Secured loans are loans that are backed by an asset, like a house in the case of a mortgage loan or a car with an auto loan. This piece of property is collateral for the loan. When you agree to the loan, you agree that the lender can repossess the collateral if you don't repay the loan as agreed.
With secured loans, the lender takes possession of the asset when you default on the loan. The same isn't true for an unsecured loan. With an unsecured loan, the lender can't automatically seize your property as payment for the loan. Lenders can (and do) report late payments and loan default to the credit bureaus with both secured loans and unsecured loans.
Even though lenders repossess property for defaulted secured loans, you could still end up owing money on the loan if you default. When lenders repossess property, they sell it and use the proceeds to pay off the loan. If the property doesn't sell for enough money to completely cover the loan, you will be responsible for paying the difference.

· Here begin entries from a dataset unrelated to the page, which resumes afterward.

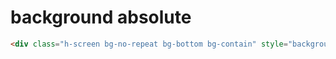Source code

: # background absolute

```html
<div class="h-screen bg-no-repeat bg-bottom bg-contain" style="background-image: url(assets/images/cloud.png)"></div>
```
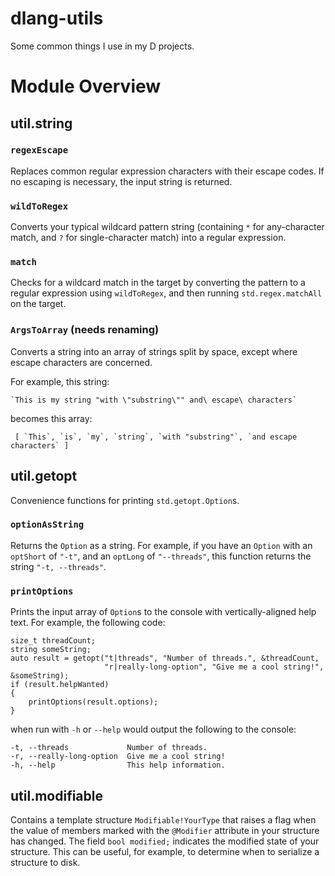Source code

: # dlang-utils
Some common things I use in my D projects.

# Module Overview
## util.string
### `regexEscape`
Replaces common regular expression characters with their escape codes. If no escaping is necessary, the input string is returned.

### `wildToRegex`
Converts your typical wildcard pattern string (containing `*` for any-character match, and `?` for single-character match) into a regular expression.

### `match`
Checks for a wildcard match in the target by converting the pattern to a regular expression using `wildToRegex`, and then running `std.regex.matchAll` on the target.

### `ArgsToArray` (needs renaming)
Converts a string into an array of strings split by space, except where escape characters are concerned.

For example, this string:

`` `This is my string "with \"substring\"" and\ escape\ characters` ``

becomes this array:

`` [ `This`, `is`, `my`, `string`, `with "substring"`, `and escape characters` ]``

## util.getopt
Convenience functions for printing `std.getopt.Option`s.
### `optionAsString`
Returns the `Option` as a string. For example, if you have an `Option` with an `optShort` of `"-t"`, and an `optLong` of `"--threads"`, this function returns the string ` "-t, --threads" `.

### `printOptions`
Prints the input array of `Option`s to the console with vertically-aligned help text. For example, the following code:

```
size_t threadCount;
string someString;
auto result = getopt("t|threads", "Number of threads.", &threadCount,
                     "r|really-long-option", "Give me a cool string!", &someString);
if (result.helpWanted)
{
	printOptions(result.options);
}
```

when run with `-h` or `--help` would output the following to the console:

```
-t, --threads             Number of threads.
-r, --really-long-option  Give me a cool string!
-h, --help                This help information.
```

## util.modifiable
Contains a template structure `Modifiable!YourType` that raises a flag when the value of members marked with the `@Modifier` attribute in your structure has changed. The field `bool modified;` indicates the modified state of your structure. This can be useful, for example, to determine when to serialize a structure to disk.
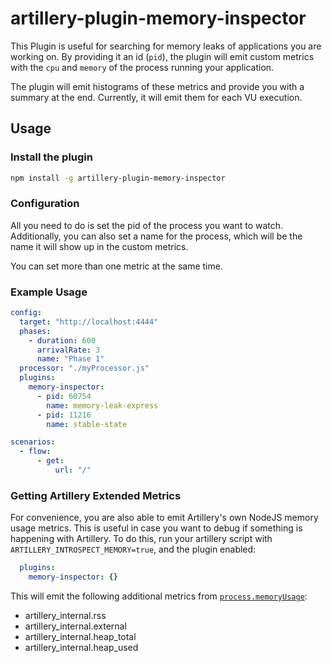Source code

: # artillery-plugin-memory-inspector

This Plugin is useful for searching for memory leaks of applications you are working on. By providing it an id (`pid`), the plugin will emit custom metrics with the `cpu` and `memory` of the process running your application.

The plugin will emit histograms of these metrics and provide you with a summary at the end. Currently, it will emit them for each VU execution.

## Usage

### Install the plugin

```sh
npm install -g artillery-plugin-memory-inspector
```

### Configuration

All you need to do is set the pid of the process you want to watch. Additionally, you can also set a name for the process, which will be the name it will show up in the custom metrics.

You can set more than one metric at the same time.

### Example Usage

```yaml
config:
  target: "http://localhost:4444"
  phases:
    - duration: 600
      arrivalRate: 3
      name: "Phase 1"
  processor: "./myProcessor.js"
  plugins:
    memory-inspector:
      - pid: 60754
        name: memory-leak-express
      - pid: 11216
        name: stable-state

scenarios:
  - flow:
      - get:
          url: "/"
```

### Getting Artillery Extended Metrics

For convenience, you are also able to emit Artillery's own NodeJS memory usage metrics. This is useful in case you want to debug if something is happening with Artillery. To do this, run your artillery script with `ARTILLERY_INTROSPECT_MEMORY=true`, and the plugin enabled:

```yaml
  plugins:
    memory-inspector: {}
```

This will emit the following additional metrics from [`process.memoryUsage`](https://nodejs.org/api/process.html#processmemoryusage):
- artillery_internal.rss
- artillery_internal.external
- artillery_internal.heap_total
- artillery_internal.heap_used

People sometimes choose secured loans because their credit history will not allow them to get approved for an unsecured loan. Because secured loans are backed by assets, lenders have lower risk in extending a loan to you.
Secured loans also allow borrowers to get approved for higher loan limits. Even though you may qualify for a larger loan, you still must be careful to choose a loan that you can afford. When you’re choosing secured loans, make sure you pay attention to the interest rate, repayment period, and monthly payment amount.